[PROBLEM] Among the entries below, find the lines holding "maintenance" and copy them.

Content starts

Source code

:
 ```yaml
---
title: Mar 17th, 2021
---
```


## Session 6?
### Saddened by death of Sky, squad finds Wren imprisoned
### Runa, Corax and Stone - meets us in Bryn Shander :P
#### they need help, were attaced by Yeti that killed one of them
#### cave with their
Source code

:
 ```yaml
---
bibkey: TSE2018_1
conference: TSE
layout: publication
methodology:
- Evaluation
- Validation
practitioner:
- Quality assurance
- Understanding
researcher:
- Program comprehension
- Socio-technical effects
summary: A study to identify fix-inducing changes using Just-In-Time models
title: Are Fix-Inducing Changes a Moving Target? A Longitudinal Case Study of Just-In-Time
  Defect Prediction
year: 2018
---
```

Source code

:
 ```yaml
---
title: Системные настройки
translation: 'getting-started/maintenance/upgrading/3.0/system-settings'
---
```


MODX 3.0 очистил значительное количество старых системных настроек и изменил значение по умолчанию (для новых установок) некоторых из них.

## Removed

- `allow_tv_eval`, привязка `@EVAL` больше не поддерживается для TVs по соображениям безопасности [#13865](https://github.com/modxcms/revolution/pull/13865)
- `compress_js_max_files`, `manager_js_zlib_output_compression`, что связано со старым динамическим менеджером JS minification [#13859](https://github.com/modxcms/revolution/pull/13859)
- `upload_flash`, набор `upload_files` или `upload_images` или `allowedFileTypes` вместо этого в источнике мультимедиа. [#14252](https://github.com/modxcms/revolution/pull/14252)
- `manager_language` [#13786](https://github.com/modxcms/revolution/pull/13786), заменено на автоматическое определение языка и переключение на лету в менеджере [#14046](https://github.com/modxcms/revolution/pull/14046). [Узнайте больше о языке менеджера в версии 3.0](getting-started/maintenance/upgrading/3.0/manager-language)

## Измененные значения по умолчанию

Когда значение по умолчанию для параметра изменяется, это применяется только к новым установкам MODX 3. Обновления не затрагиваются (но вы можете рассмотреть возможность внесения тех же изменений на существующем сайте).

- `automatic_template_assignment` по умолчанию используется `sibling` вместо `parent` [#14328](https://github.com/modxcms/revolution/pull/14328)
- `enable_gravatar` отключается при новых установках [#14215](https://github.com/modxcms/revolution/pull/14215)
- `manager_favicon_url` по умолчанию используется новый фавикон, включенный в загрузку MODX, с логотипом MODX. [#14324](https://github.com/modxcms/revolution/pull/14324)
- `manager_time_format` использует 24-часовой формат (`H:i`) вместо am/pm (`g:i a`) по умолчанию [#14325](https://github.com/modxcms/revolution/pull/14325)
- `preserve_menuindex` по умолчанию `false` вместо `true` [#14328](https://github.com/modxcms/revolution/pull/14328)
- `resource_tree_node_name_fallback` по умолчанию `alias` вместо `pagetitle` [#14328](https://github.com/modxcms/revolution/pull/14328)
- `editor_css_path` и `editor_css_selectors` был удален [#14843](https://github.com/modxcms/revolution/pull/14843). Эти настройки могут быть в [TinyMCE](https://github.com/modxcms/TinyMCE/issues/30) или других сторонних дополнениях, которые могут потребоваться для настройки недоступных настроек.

Content ends

[SOLVED PROBLEM]
translation: 'getting-started/maintenance/upgrading/3.0/system-settings'
- `manager_language` [#13786](https://github.com/modxcms/revolution/pull/13786), заменено на автоматическое определение языка и переключение на лету в менеджере [#14046](https://github.com/modxcms/revolution/pull/14046). [Узнайте больше о языке менеджера в версии 3.0](getting-started/maintenance/upgrading/3.0/manager-language)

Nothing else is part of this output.